England v Pakistan ODIs
ICC to trial new no ball technology
Governing body hopes to use the third umpire to handle front foot no balls
20 August 2016, 09:45 PM AEST
The International Cricket Council announced Saturday the trial of the use of technology to more accurately detect no balls.
The trial, which will be undertaken in England’s five-match one-day international series against Pakistan starting next Wednesday, will see whether the third umpire will be able to detect no balls and relay the information to the on-field umpire within a few seconds.
The third umpire will have access to the four side-on cameras, used for checking no balls, run outs and stumpings, along with instant slow motion replays to determine whether a bowler has overstepped the popping crease.
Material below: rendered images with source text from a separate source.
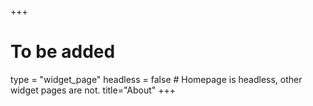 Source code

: +++
# To be added
type = "widget_page"
headless = false  # Homepage is headless, other widget pages are not.
title="About"
+++
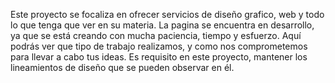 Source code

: Este proyecto se focaliza en ofrecer servicios de diseño grafico, web y todo lo que tenga que ver en su materia. 
La pagina se encuentra en desarrollo, ya que se está creando con mucha paciencia, tiempo y esfuerzo.
Aquí podrás ver que tipo de trabajo realizamos, y como nos comprometemos para llevar a cabo tus ideas.
Es requisito en este proyecto, mantener los lineamientos de diseño que se pueden observar en él.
Throughout the trial, the on-field umpires will not call any front foot no balls without instruction from the third umpire, who will relay the information to the standing officials wearing a ‘pager’ watch.
The ‘pager’ watch will vibrate when the third umpire has deemed a no ball has been bowled. If the ‘pager’ watch fails to work, the third umpire will advise the on-filed umpire through the normal channels of communication.
"This trial is being carried out to ascertain if there is a way in which front foot no balls can be called more accurately and consistently, while also assessing the TV umpire’s workload and identifying the impact it will have on the flow of the game," ICC Senior Manager – Umpires and Referees, Adrian Griffith, said.
"While we need to find out if the technology set-up for this purpose is fit, at the same time we feel this is the right time to conduct the trial as the TV umpires will have more information than ever before to share with the on-field umpires, which, in turn, will help them in correct decision-making,
"To ensure that the match officials are thoroughly briefed and trained for this trial, the ICC will conduct training sessions with the umpires and match referee in Southampton on Monday and Tuesday. The results of this technology trial will be shared with the ICC Cricket Committee, which will advise the ICC on future action."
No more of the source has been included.